EXERCISE OBJECTIVE | Your answer should consist of the lines below that hold the word "class".

MATERIAL PROVIDED |
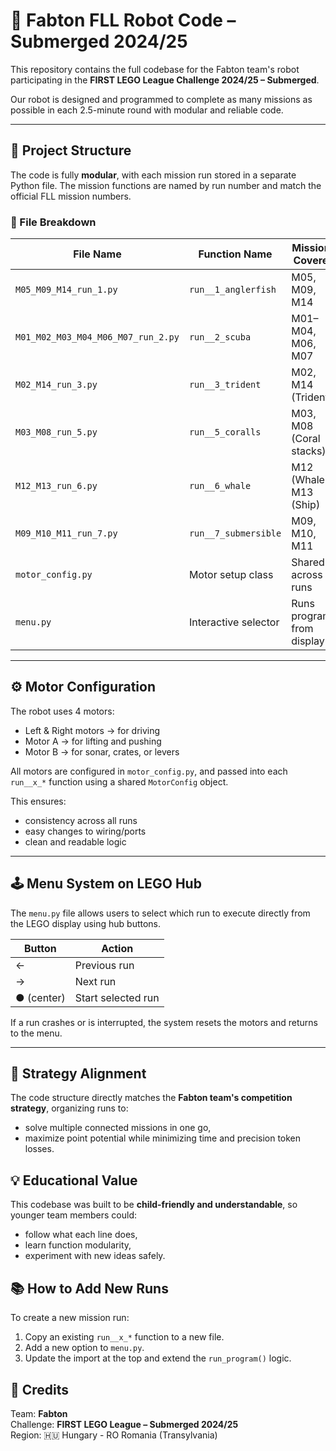# 🤖 Fabton FLL Robot Code – Submerged 2024/25

This repository contains the full codebase for the Fabton team's robot participating in the **FIRST LEGO League Challenge 2024/25 – Submerged**.

Our robot is designed and programmed to complete as many missions as possible in each 2.5-minute round with modular and reliable code.

---

## 🧭 Project Structure

The code is fully **modular**, with each mission run stored in a separate Python file. The mission functions are named by run number and match the official FLL mission numbers.

### 📂 File Breakdown

| File Name                     | Function Name        | Missions Covered         |
|------------------------------|----------------------|---------------------------|
| `M05_M09_M14_run_1.py`       | `run__1_anglerfish`  | M05, M09, M14             |
| `M01_M02_M03_M04_M06_M07_run_2.py` | `run__2_scuba` | M01–M04, M06, M07         |
| `M02_M14_run_3.py`           | `run__3_trident`     | M02, M14 (Trident)        |
| `M03_M08_run_5.py`           | `run__5_coralls`     | M03, M08 (Coral stacks)   |
| `M12_M13_run_6.py`           | `run__6_whale`       | M12 (Whale), M13 (Ship)   |
| `M09_M10_M11_run_7.py`       | `run__7_submersible` | M09, M10, M11             |
| `motor_config.py`            | Motor setup class    | Shared across all runs    |
| `menu.py`                    | Interactive selector | Runs programs from display|

---

## ⚙️ Motor Configuration

The robot uses 4 motors:

- Left & Right motors → for driving
- Motor A → for lifting and pushing
- Motor B → for sonar, crates, or levers

All motors are configured in `motor_config.py`, and passed into each `run__x_*` function using a shared `MotorConfig` object.

This ensures:
- consistency across all runs
- easy changes to wiring/ports
- clean and readable logic

---

## 🕹️ Menu System on LEGO Hub

The `menu.py` file allows users to select which run to execute directly from the LEGO display using hub buttons.

| Button | Action              |
|--------|---------------------|
| ←      | Previous run        |
| →      | Next run            |
| ● (center) | Start selected run |


If a run crashes or is interrupted, the system resets the motors and returns to the menu.

---

## 🎯 Strategy Alignment

The code structure directly matches the **Fabton team's competition strategy**, organizing runs to:
- solve multiple connected missions in one go,
- maximize point potential while minimizing time and precision token losses.

## 💡 Educational Value

This codebase was built to be **child-friendly and understandable**, so younger team members could:
- follow what each line does,
- learn function modularity,
- experiment with new ideas safely.

## 📚 How to Add New Runs

To create a new mission run:
1. Copy an existing `run__x_*` function to a new file.
2. Add a new option to `menu.py`.
3. Update the import at the top and extend the `run_program()` logic.


## 👥 Credits

Team: **Fabton**  
Challenge: **FIRST LEGO League – Submerged 2024/25**  
Region: 🇭🇺 Hungary - RO Romania (Transylvania)




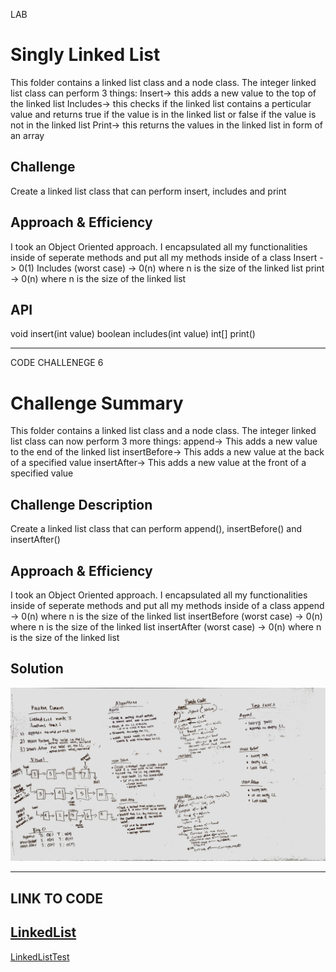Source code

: LAB
# Singly Linked List
<!-- Short summary or background information -->
This folder contains a linked list class and a node class. The integer linked list class can perform 3 things:
Insert-> this adds a new value to the top of the linked list
Includes-> this checks if the linked list contains a perticular value and returns true if the value is in the linked list or false if the value is not in the linked list
Print-> this returns the values in the linked list in form of an array

## Challenge
<!-- Description of the challenge -->
Create a linked list class that can perform insert, includes and print

## Approach & Efficiency
<!-- What approach did you take? Why? What is the Big O space/time for this approach? -->
I took an Object Oriented approach. I encapsulated all my functionalities inside of seperate methods and put all my methods inside of a class
Insert -> 0(1)
Includes (worst case) -> 0(n) where n is the size of the linked list
print -> 0(n) where n is the size of the linked list

## API
<!-- Description of each method publicly available to your Linked List -->
void insert(int value)
boolean includes(int value)
int[] print()



------------------------------------------------------------------------------------------------------------------------------
CODE CHALLENEGE 6
# Challenge Summary
<!-- Short summary or background information -->
This folder contains a linked list class and a node class. The integer linked list class can now perform 3 more things:
append-> This adds a new value to the end of the linked list
insertBefore-> This adds a new value at the back of a specified value
insertAfter-> This adds a new value at the front of a specified value

## Challenge Description
<!-- Description of the challenge -->
Create a linked list class that can perform append(), insertBefore() and insertAfter()

## Approach & Efficiency
<!-- What approach did you take? Why? What is the Big O space/time for this approach? -->
I took an Object Oriented approach. I encapsulated all my functionalities inside of seperate methods and put all my methods inside of a class
append -> 0(n) where n is the size of the linked list
insertBefore (worst case) -> 0(n) where n is the size of the linked list
insertAfter (worst case) -> 0(n) where n is the size of the linked list

## Solution
<!-- Embedded whiteboard image -->
![alt text](https://github.com/wosunkwo/data-structures-and-algorithms/blob/master/code401-challenges/assets/ll_insertions.jpeg)

----------------------------------------------------------------------------------------------------
 ## LINK TO CODE
 
[LinkedList](https://github.com/wosunkwo/data-structures-and-algorithms/blob/master/code401-challenges/src/main/java/code401/challenges/linkedlist/LinkedList.java)
-----------------------------------------------------------------------------------------------------
[LinkedListTest](https://github.com/wosunkwo/data-structures-and-algorithms/blob/master/code401-challenges/src/test/java/code401/challenges/linkedlist/LinkedListTest.java)
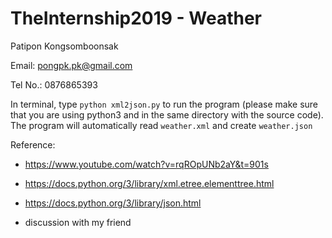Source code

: # TheInternship2019 - Weather
Patipon Kongsomboonsak

Email: pongpk.pk@gmail.com

Tel No.: 0876865393

In terminal, type `python xml2json.py` to run the program (please make sure that you are using python3 and in the same directory with the source code). The program will automatically read `weather.xml` and create `weather.json`

Reference:

- https://www.youtube.com/watch?v=rqROpUNb2aY&t=901s

- https://docs.python.org/3/library/xml.etree.elementtree.html

- https://docs.python.org/3/library/json.html

- discussion with my friend
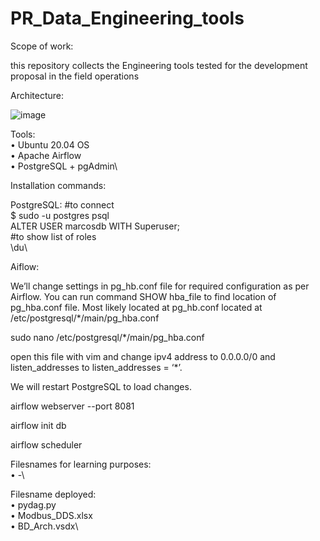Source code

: # PR_Data_Engineering_tools


Scope of work:

this repository collects the Engineering tools tested for the development proposal in the field operations

Architecture:

![image](https://user-images.githubusercontent.com/31476977/119668857-e9b90080-be0d-11eb-889f-773e306c353f.png)


Tools:\
•	Ubuntu 20.04 OS\
•	Apache Airflow\
•	PostgreSQL + pgAdmin\


Installation commands:

PostgreSQL:
#to connect\
$ sudo -u postgres psql\
ALTER USER marcosdb WITH Superuser;\
#to show list of roles\
\du\

Aiflow:

We’ll change settings in pg_hb.conf file for required configuration as per Airflow. 
You can run command SHOW hba_file to find location of pg_hba.conf file.
Most likely located at pg_hb.conf located at /etc/postgresql/*/main/pg_hba.conf

sudo nano /etc/postgresql/*/main/pg_hba.conf

open this file with vim and change ipv4 address to 0.0.0.0/0 and listen_addresses to listen_addresses = ‘*’.

We will restart PostgreSQL to load changes.

airflow webserver --port 8081

airflow init db

airflow scheduler


Filesnames for learning purposes:\
•	-\

Filesname deployed:\
•	pydag.py\
•	Modbus_DDS.xlsx\
•	BD_Arch.vsdx\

TASK OUTPUT |
| `motor_config.py`            | Motor setup class    | Shared across all runs    |
This folder contains a linked list class and a node class. The integer linked list class can perform 3 things:
Create a linked list class that can perform insert, includes and print
I took an Object Oriented approach. I encapsulated all my functionalities inside of seperate methods and put all my methods inside of a class
This folder contains a linked list class and a node class. The integer linked list class can now perform 3 more things:
Create a linked list class that can perform append(), insertBefore() and insertAfter()
I took an Object Oriented approach. I encapsulated all my functionalities inside of seperate methods and put all my methods inside of a class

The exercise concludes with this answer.